## PROMPT
Look for the string "references" in the material below. Copy every line where you find it.

════════════════

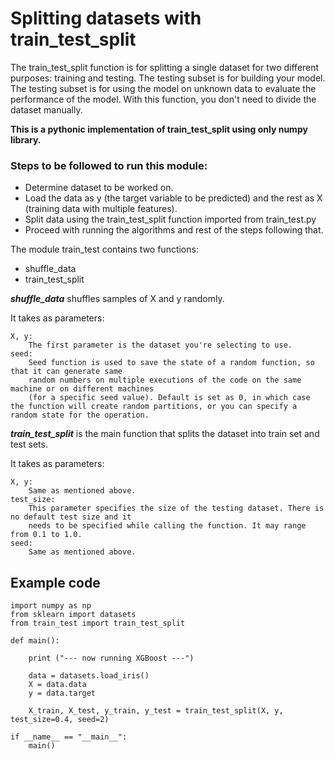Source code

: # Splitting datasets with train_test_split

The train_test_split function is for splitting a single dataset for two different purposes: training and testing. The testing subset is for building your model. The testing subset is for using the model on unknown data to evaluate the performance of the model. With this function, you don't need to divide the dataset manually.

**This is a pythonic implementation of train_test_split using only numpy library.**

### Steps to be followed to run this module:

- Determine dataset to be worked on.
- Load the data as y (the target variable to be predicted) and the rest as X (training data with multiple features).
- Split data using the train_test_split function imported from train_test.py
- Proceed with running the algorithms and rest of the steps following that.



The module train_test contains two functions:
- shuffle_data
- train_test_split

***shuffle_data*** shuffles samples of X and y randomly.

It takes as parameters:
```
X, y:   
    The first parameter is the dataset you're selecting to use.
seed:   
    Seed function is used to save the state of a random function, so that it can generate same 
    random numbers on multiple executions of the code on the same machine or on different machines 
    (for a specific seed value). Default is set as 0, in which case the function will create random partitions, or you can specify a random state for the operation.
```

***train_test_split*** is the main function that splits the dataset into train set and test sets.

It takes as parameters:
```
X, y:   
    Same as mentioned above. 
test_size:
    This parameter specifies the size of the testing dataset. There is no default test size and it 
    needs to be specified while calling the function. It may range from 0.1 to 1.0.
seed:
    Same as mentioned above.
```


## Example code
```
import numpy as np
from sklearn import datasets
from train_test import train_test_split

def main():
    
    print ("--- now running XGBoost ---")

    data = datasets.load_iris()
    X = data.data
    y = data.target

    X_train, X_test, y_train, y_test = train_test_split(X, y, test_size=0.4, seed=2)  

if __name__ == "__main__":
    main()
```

════════════════

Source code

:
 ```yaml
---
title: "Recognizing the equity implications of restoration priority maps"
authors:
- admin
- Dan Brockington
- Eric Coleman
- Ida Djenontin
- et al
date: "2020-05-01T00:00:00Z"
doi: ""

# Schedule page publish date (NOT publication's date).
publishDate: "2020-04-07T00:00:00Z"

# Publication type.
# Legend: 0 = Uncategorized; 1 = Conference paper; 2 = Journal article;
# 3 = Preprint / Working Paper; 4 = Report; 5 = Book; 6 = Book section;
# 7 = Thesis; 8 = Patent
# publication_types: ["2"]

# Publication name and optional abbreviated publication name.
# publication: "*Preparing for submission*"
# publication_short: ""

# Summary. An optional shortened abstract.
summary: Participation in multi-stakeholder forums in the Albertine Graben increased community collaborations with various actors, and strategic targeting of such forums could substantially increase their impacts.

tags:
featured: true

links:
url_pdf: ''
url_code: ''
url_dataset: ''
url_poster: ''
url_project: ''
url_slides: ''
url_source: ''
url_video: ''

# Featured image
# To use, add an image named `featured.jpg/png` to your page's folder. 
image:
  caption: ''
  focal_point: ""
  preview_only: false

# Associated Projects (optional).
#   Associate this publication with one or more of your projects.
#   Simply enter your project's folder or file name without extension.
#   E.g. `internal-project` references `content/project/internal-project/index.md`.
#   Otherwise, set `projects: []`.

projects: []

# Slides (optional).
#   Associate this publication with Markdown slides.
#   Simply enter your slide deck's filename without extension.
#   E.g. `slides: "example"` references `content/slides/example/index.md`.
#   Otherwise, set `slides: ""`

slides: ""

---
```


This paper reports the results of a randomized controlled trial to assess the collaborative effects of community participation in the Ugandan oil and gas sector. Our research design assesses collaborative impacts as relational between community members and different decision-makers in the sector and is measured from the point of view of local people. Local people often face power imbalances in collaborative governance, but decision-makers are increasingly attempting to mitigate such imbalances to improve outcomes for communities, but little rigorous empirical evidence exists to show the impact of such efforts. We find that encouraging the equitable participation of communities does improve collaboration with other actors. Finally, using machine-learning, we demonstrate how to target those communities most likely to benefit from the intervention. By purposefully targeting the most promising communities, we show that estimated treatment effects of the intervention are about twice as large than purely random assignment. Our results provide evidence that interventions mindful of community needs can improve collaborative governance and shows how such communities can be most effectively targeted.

════════════════

## WRITTEN SOLUTION
#   E.g. `internal-project` references `content/project/internal-project/index.md`.
#   E.g. `slides: "example"` references `content/slides/example/index.md`.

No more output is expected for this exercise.